VR Research Suggests Including Low Resolution Content in the Peripheral Vision to Decrease Nausea

A recently published article from the Proceedings of the 2016 CHI Conference on Human Factors in Computing Systems, “Augmenting the Field-of-View of Head-Mounted Displays with Sparse Peripheral Displays” by Robert Xiao, Carnegie Mellon University and Microsoft Research and Hrvoje Banko, Microsoft Research presents some new ideas to make the VR experience less nauseating for users.

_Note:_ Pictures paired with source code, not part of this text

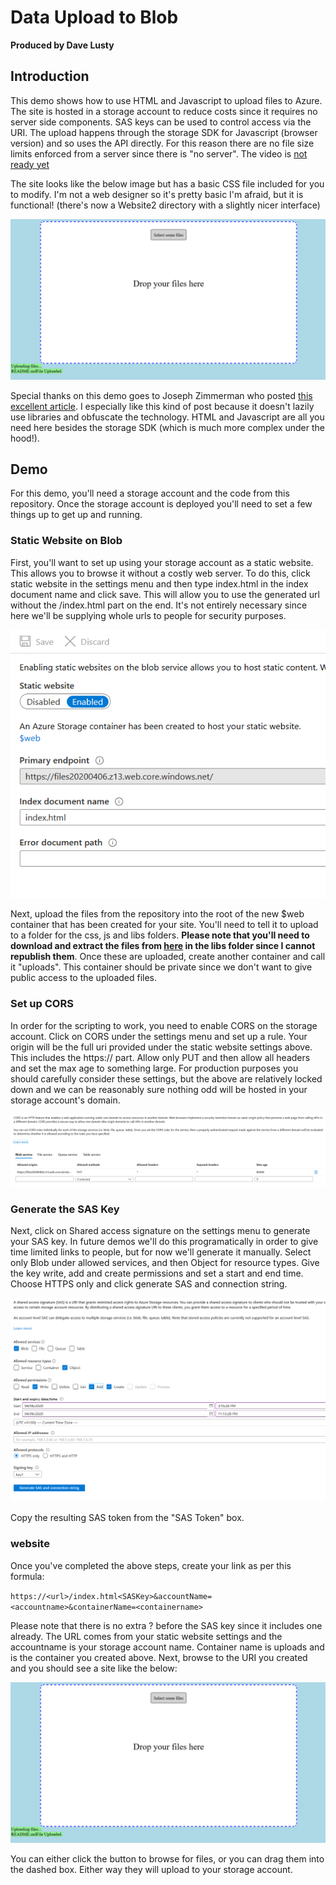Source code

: # Data Upload to Blob

**Produced by Dave Lusty**

## Introduction

This demo shows how to use HTML and Javascript to upload files to Azure. The site is hosted in a storage account to reduce costs since it requires no server side components. SAS keys can be used to control access via the URI. The upload happens through the storage SDK for Javascript (browser version) and so uses the API directly. For this reason there are no file size limits enforced from a server since there is "no server". The video is [not ready yet](https://youtu.be/H_IaqNDJ11c)

The site looks like the below image but has a basic CSS file included for you to modify. I'm not a web designer so it's pretty basic I'm afraid, but it is functional! (there's now a Website2 directory with a slightly nicer interface)

![website.png](images/website.png)

Special thanks on this demo goes to Joseph Zimmerman who posted [this excellent article](https://www.smashingmagazine.com/2018/01/drag-drop-file-uploader-vanilla-js/). I especially like this kind of post because it doesn't lazily use libraries and obfuscate the technology. HTML and Javascript are all you need here besides the storage SDK (which is much more complex under the hood!).

## Demo

For this demo, you'll need a storage account and the code from this repository. Once the storage account is deployed you'll need to set a few things up to get up and running.

### Static Website on Blob

First, you'll want to set up using your storage account as a static website. This allows you to browse it without a costly web server. To do this, click static website in the settings menu and then type index.html in the index document name and click save. This will allow you to use the generated url without the /index.html part on the end. It's not entirely necessary since here we'll be supplying whole urls to people for security purposes. 

![staticWebsite.png](images/staticWebsite.png)

Next, upload the files from the repository into the root of the new $web container that has been created for your site. You'll need to tell it to upload to a folder for the css, js and libs folders. **Please note that you'll need to download and extract the files from [here](https://aka.ms/downloadazurestoragejsblob) in the libs folder since I cannot republish them**. Once these are uploaded, create another container and call it "uploads". This container should be private since we don't want to give public access to the uploaded files.

### Set up CORS

In order for the scripting to work, you need to enable CORS on the storage account. Click on CORS under the settings menu and set up a rule. Your origin will be the full uri provided under the static website settings above. This includes the https:// part. Allow only PUT and then allow all headers and set the max age to something large. For production purposes you should carefully consider these settings, but the above are relatively locked down and we can be reasonably sure nothing odd will be hosted in your storage account's domain.

![set up CORS](images/cors.png)

### Generate the SAS Key

Next, click on Shared access signature on the settings menu to generate your SAS key. In future demos we'll do this programatically in order to give time limited links to people, but for now we'll generate it manually.
Select only Blob under allowed services, and then Object for resource types. Give the key write, add and create permissions and set a start and end time. Choose HTTPS only and click generate SAS and connection string.

![sasKey.png](images/sasKey.png)

Copy the resulting SAS token from the "SAS Token" box.

### website

Once you've completed the above steps, create your link as per this formula:

`https://<url>/index.html<SASKey>&accountName=<accountname>&containerName=<containername>`

Please note that there is no extra ? before the SAS key since it includes one already. The URL comes from your static website settings and the accountname is your storage account name. Container name is uploads and is the container you created above. Next, browse to the URI you created and you should see a site like the below:

![website.png](images/website.png)

You can either click the button to browse for files, or you can drag them into the dashed box. Either way they will upload to your storage account.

Based on existing research, one of the key issues with VR and AR headsets is the potential to induce nausea in the user, referred to as simulator sickness. The general reason for this kind of sickness is the mismatch between visual cues and other sensory input that causes a conflict in processing all sensory input. They refer to ‘vection’ as a perception of self-motion while using a headset. This vection is of course in conflict with other sensors like the inner ear that senses acceleration, for example.

SparseLight VR 2

In the current implementation, AR and VR headsets are still limited in their field of vision to a much smaller value than our human vision system is capable of acquiring. Recent research has shown that devices with larger field of view do not necessarily reduce the nauseating effect, but as a matter of fact may even increase it. The authors suggest that a high resolution display in the peripheral part of our vision system increases the potential mismatch of vision perceived motion, which is of course in conflict with the real motion of the person.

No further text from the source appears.